Nuance Unveils Personal Assistants and Keyboards for Wearable Devices
Nuance Communications today debuted Dragon Mobile Assistant and Nuance's Swype keyboard for smartwatches at the Consumer Electronics Show (CES) in Las Vegas. At the show, Nuance will demonstrate how device makers can bring Nuance's personal assistant features and predictive input keyboard capabilities to an array of emerging consumer electronics.
"Wearable technology marks an important evolution in the way people interact with devices," said Michael Thompson, executive vice president and general manager of Nuance Mobile, in a statement. "Leveraging our powerful Nuance Cloud Services, we are creating intelligent systems optimized for devices with smaller screens where buttons and menus are not practical, or perhaps even not possible. Wearables were made for voice, natural language understanding, and Swype."

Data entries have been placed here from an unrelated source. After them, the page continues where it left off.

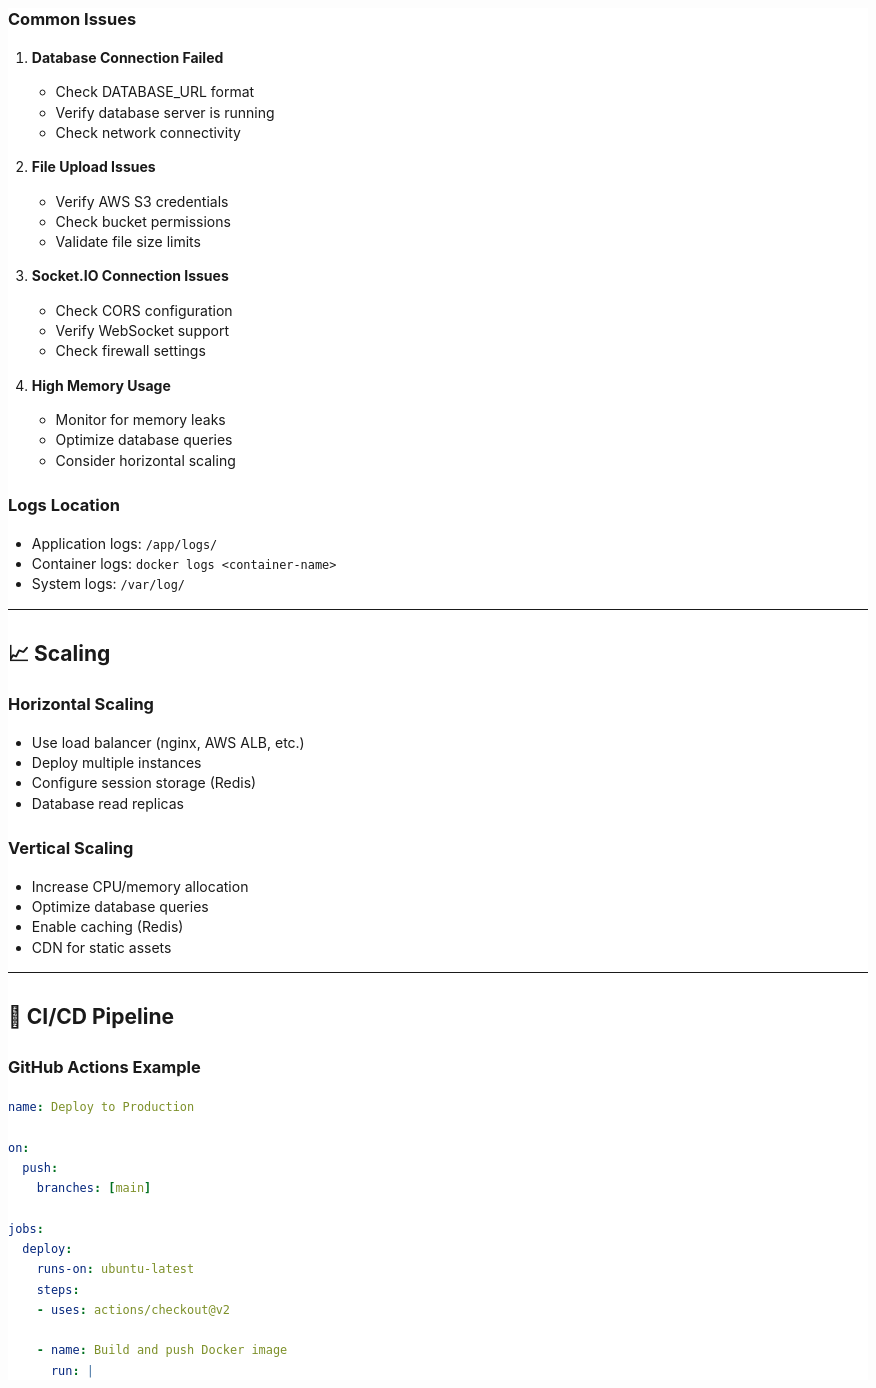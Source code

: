 ### Common Issues

1. **Database Connection Failed**
   - Check DATABASE_URL format
   - Verify database server is running
   - Check network connectivity

2. **File Upload Issues**
   - Verify AWS S3 credentials
   - Check bucket permissions
   - Validate file size limits

3. **Socket.IO Connection Issues**
   - Check CORS configuration
   - Verify WebSocket support
   - Check firewall settings

4. **High Memory Usage**
   - Monitor for memory leaks
   - Optimize database queries
   - Consider horizontal scaling

### Logs Location
- Application logs: `/app/logs/`
- Container logs: `docker logs <container-name>`
- System logs: `/var/log/`

---

## 📈 Scaling

### Horizontal Scaling
- Use load balancer (nginx, AWS ALB, etc.)
- Deploy multiple instances
- Configure session storage (Redis)
- Database read replicas

### Vertical Scaling
- Increase CPU/memory allocation
- Optimize database queries
- Enable caching (Redis)
- CDN for static assets

---

## 🔄 CI/CD Pipeline

### GitHub Actions Example
```yaml
name: Deploy to Production

on:
  push:
    branches: [main]

jobs:
  deploy:
    runs-on: ubuntu-latest
    steps:
    - uses: actions/checkout@v2
    
    - name: Build and push Docker image
      run: |
```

Working with Omate, Nuance is unveiling the vision for Dragon Mobile Assistant for wearable devices, which will be displayed on Omate's TrueSmart Android smartwatch at CES. Dragon Mobile Assistant brings a customizable personal assistant to the smartwatch experience. People can simply speak to their watch to make calls, send emails or text messages, set reminders, manage their calendar, search the Web, and update social media. With a quick flick from the watch face, users can immediately access game scores from their favorite sports team, quotes for their most important stocks, restaurant recommendations, and the local weather.
"Dragon Mobile Assistant demonstrated on the Omate TrueSmart showcases how intelligent assistants are creating a new generation of wearable devices," said Laurent Le Pen, CEO of Omate, in a statement. "The ability to simply speak to the device on your wrist to send emails, text messages, set reminders, and search the Web is an incredibly compelling and rich experience that we at Omate are thrilled to work on with Nuance."
Nuance will also be demonstrating new Dragon Mobile Assistant features that facilitate music discovery and home automation as part of the wearable device experience. Through the utilization of music recognition technology from Gracenote, Nuance is making it easier to identify songs playing, discover new artists, and connect to music services. Users who like a song that is playing can say, "Hello Dragon, what song is this?" and using Gracenote technology and metadata, Dragon Mobile Assistant will identify the artist, album, and track. From there, wearable device users can launch playlists from popular cloud-music services.
Additionally, Nuance will demonstrate how Dragon Mobile Assistant integrates connected lighting pioneer Philips' API for the new Philips Hue lighting system to command and control lighting just by speaking to your smartwatch. For instance, users can say, "Switch the lights to reading mode," or "Change the lights to something energizing," to ensure a lighting environment always suits their moods.
Nuance will also be showcasing its Swype keyboard designed specifically for smaller screen devices, such as the smartwatch. Swype's predictive input lets people use a finger to glide from one letter to the next to quickly and easily input text. Nuance's Swype prototype for wearables also supports handwriting input for wearable devices along with the ability to choose from a variety of mini-keyboard layouts in both U.S. English and Korean.